Review: Stories in a Time of Risk


Risk!

Hosted by Kevin Allison

May 1, 2020

Upcoming shows May 8, 16, and 23

Social distancing has turned us all to our screens for socializing, constantly checking when this will end, and endless movies and series that we would never have watched in “normal” times. Some previously live shows are now seeing that the only way to move forward is holding their events online, and this is what Risk!, a live show with an associated podcast, has done. I joined in for the series of stories and was surprised at the possibilities for storytelling that exist right now for our diminished social lives.

The show begins with Kevin Allison, creator of the show, doing a bit of intro and selling Risk! to the audience. We are all now familiar with this sort of killing time for the first few minutes of Zoom calls while everyone joins a meeting. Allison’s brand is filthy humor and taboo. So, he, of course, talks about his adventures as a BDSM educator and stories of sticking cucumbers and corn cobs in his ass as well as showing the audience all of the pot that fans and sponsors have sent him. Producer and emcee of the event, JC Cassis, managed the technical side of the event and kept Allison on track while simultaneously responding to the audience and keeping the storytellers organized. Four people told their stories, and only one (thank god!) mentioned the crisis. Ellie Dvorkin told of her experience getting a Today Sponge stuck inside her and her boyfriend Josh having her pull it out with no drama. In that moment, she says, she knew that this was the man for her. She fast forwards several years to where Josh, now her husband, is standing beside her as another thing comes out of her body: her baby.

Nima Kharrazi tells of his strip club addiction leading him to defraud his bank of $2000 to feed his habit. He delves into the world of what strip clubs are like at 11am and the range of stories he has heard from women who strip. Faced with a debt he could not pay and a possible fraud charge with the FBI becoming involved, his dad pays the bill. To this day, his family does not know what he stole the money for. After a brief intermission with some tales from Allison and an embedded Zoom survey (good to know I can do this, Zoom), Judith Hertog recounts her complicated relationship to the national anthem. Originally from Amsterdam, she and her husband decided to settle in the US reluctantly because of geopolitical reasons. She tells of taking a knee during the national anthem at her daughter’s gymnastics event. She then attempts to rally everyone at her U.S. citizenship ceremony to take a knee during the anthem—which she realizes would serve no purpose other than to disrupt the lives of people who are just looking to live more fully. Finally, Jamie Brickhouse (author of Dangerous When Wet: A Memoir of Booze, Sex, and my Mother), gives a stunning performance as he tells the touching and hilarious story of his mother’s decades-long help in getting him sober.

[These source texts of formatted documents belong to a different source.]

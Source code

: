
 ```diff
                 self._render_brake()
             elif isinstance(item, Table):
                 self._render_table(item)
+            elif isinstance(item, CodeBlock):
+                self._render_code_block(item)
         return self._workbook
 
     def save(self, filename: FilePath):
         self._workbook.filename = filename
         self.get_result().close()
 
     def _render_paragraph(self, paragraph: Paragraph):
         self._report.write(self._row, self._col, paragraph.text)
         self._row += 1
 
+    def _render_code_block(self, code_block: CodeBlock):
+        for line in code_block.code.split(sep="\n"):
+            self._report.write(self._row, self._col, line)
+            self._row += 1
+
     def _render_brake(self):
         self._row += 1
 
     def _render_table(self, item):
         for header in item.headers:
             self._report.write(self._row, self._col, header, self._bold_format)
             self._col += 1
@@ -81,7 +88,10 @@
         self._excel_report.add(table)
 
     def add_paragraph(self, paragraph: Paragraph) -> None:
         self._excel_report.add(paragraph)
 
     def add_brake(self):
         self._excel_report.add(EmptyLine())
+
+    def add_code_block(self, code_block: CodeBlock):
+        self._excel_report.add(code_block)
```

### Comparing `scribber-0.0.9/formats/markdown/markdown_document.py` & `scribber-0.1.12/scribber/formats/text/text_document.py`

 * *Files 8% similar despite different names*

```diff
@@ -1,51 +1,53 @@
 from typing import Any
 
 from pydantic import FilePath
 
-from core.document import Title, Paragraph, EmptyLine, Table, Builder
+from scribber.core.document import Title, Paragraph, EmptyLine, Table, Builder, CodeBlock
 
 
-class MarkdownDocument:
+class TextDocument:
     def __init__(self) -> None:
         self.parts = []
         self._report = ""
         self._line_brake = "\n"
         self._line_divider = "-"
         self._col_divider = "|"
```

Part of the wave of storytelling outlets that arose with The Moth and Story Corps in the 90s, Risk! has a podcast and holds in-person events that have now been moved online. Risk! bills its niche in the storytelling market as “true stories people never thought they’d dare to share.” Their stories are irreverent and a bit filthy. Well, sometimes. They can also be sentimental, touching, and hopeful. Kevin Allison, creator and host of Risk!, got his start with the comedy troupe The State, which had a two-year run on MTV in the 90s. Members of the troupe went on to direct and act in Reno 911! and Wet Hot American Summer.

The experience of watching these stories told on Zoom was a bit of a reminder about just how diminished life has become. We teach, hold meetings, talk to mom, get drunk with friends we haven’t talked to in years, and have doctor’s appointments all on Zoom now. Of course, it’s depressing, but the Risk! team made the Zoom experience a little less depressing by having a seamless and interactive experience. The audience was not able to join with video or audio, but we could participate in the chat, which Allison and JC responded to throughout the show.

When this is all over, the stories that emerge are going to be an important repository of this time not only for recording the sheer human toll of the crisis but also to archive what life was like at this time. Surely, given humanity’s penchant for forgetting, we will go back to some sort of normal and not remember the worst of these days. Yes, I am a cynic. But for now, we are immersed in everything Covid-19. What Risk! provides is not just a brief respite from our now-shitty lives but a reminder of all the things that mattered before this crisis: nonjudgmental relationships, working through our addictions, challenging given norms, and the endless humor that the human body produces with its sounds, orifices, and urges.